The Federal Government of Nigeria has approved a ₦758 billion bond to clear outstanding liabilities under the Contributory Pension Scheme (CPS). As part of this initiative, ₦107 billion has been allocated to provide a living wage for retired low-income pensioners.
While this initiative aims to offer financial relief, questions remain about its sufficiency in addressing long-term economic security for retirees.
According to reports, “this is the first time the Federal Government is committing funds to the Pension Protection Fund, a statutory provision designed to augment pensions for low-income earners.”
In the Pension Reform Act (PRA) of 2014, the Contributory Pension Scheme (CPS) governs post-retirement pension payments in Nigeria.
The CPS, managed by the National Pension Commission (PenCom), operates on a system where both employers and employees contribute a minimum of 18% of an employee’s salary into a Retirement Savings Account (RSA) to secure their pension upon retirement.
An employee can take a lump sum payment out of their RSA when they retire, as long as there is enough money left over to cover planned withdrawals or annuities that cover at least 50% of their monthly income before retirement.

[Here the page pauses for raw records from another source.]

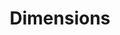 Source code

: ---
bigquery: https://console.cloud.google.com/bigquery?p=covid-19-dimensions-ai&page=table&d=data&t=publications
contributors: Digital Science, https://www.digital-science.com/
cost: Free for personal, non-commercial use.
description: Dimensions contains more than 100 million publications, ranging from
  articles published in scholarly journals, books and book chapters, to preprints
  and conference proceedings. All publications are contextualized with linked data
  sets, funding, publications, patents, clinical trials, and policy documents. You
  can also view associated categories, funders, institutions, and researcher profiles.
documentation: https://docs.dimensions.ai/bigquery/index.html
last_edit: 04/06/2022, 04:30:29
location: https://www.dimensions.ai/products/free/
maintained_by: Digital Science, https://www.digital-science.com/
schema_fields:
- subtitles
- journal
- funding_cad
- date
- date_normal
- category_sdg
- funder_org_state_codes
- original_abstract
- language
- year
- acronym
- current_assignee_orgs
- research_org_cities
- book_series_title
- expiration_year
- associated_publication_doi
- source_id
- created_date
- application_number
- type
- funder_org_cities
- research_org_state_names
- research_org_state_codes
- funding_jpy
- pmid
- organisation_details
- category_icrp_ct
- start_date
- associated_publication_pmid
- linkout
- priority_year
- editors
- address
- associated_grant_ids
- priority_date
- citations
- brief_title
- citation_string
- publication_year
- book_title
- registry
- assignee_orgs
- category_bra
- legal_events
- journal_lists
- repository_url
- cited_by_ids
- phase
- funding_usd
- funding_gbp
- funder_orgs
- gender
- citations_count
- volume
- filing_status
- associated_publication_arxiv_id
- labels
- granted_date
- isbn
- end_date
- end_year
- description
- publisher
- funding_nzd
- mesh_terms
- date_online
- pages
- funding_chf
- assignee_countries
- legal_status
- expiration_date
- open_access_categories_v2
- date_modified
- funding_aud
- external_ids
- category_hrcs_rac
- funding_cny
- reference_ids
- original_title
- interventions
- conditions
- metrics
- family_members_ids
- date_print
- category_rcdc
- associated_publication_id
- proceedings_title
- embargo_date
- altmetrics
- filing_date
- date_inserted
- acknowledgements
- pmcid
- funder_org
- supporting_grant_ids
- authors
- original_assignee
- publication_date
- categories
- grant_number
- research_orgs
- conference
- granted_year
- family_id
- research_org_city_names
- patent_ids
- funding_amount
- date_imported_gbq
- family_count
- status
- investigators
- funder_org_acronyms
- active_years
- resulting_publication_doi
- relationships
- inventor_names
- category_for
- license
- issue
- research_org_country_names
- jurisdiction
- links
- research_org_countries
- kind
- current_assignee_countries
- funder_countries
- original_assignee_countries
- funder_org_countries
- aliases
- id
- cpc
- filing_year
- category_hra
- mesh_headings
- concepts
- repository_id
- funding_eur
- original_assignee_orgs
- category_hrcs_hc
- category_uoa
- title
- funding_details
- abstract
- eisbn
- acronyms
- open_access_categories
- email_address
- category_icrp_cso
- doi
- arxiv_id
- types
- funding_currency
- publication_ids
- resulting_publication_ids
- foa_number
- wikipedia_url
- ipcr
- established
- researcher_ids
- repository_name
- clinical_trial_ids
- name
- current_assignee
- parent_id
- start_year
shortname: dimensions
tags:
- scholarly literature
- patents
- funding
- clinical trials
- academic profiles
terms_of_use: 'Use of both the Dimensions COVID-19 dataset and full Dimensions dataset
  are subject to the Dimensions Terms of use: https://www.dimensions.ai/policies-terms-legal '
title: Dimensions
uuid: dcff88bd-fe6b-4fdb-8159-809bf9d7bc1c
---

However, the new system that will soon be implemented aims to give retired low-income individuals financial security and relief by paying them a living salary, regardless of the amount that they may have in their pension accounts.
According to an African Journal of Social Work Research, life after retirement in Nigeria has become cloaked in misery, financial struggle, and poverty. It was shown that retirees struggle to meet their socioeconomic responsibilities due to the small pension and payment delays, which eventually have an impact on their welfare, especially for those with low incomes.
Over the past five years, there has been a steady increase in the number of Nigerians enrolled in the Retirement Savings Account. The number increased from 10.3 million in 2023 to 10.5 million by the third quarter of 2024, indicating an increased adoption of the pension system.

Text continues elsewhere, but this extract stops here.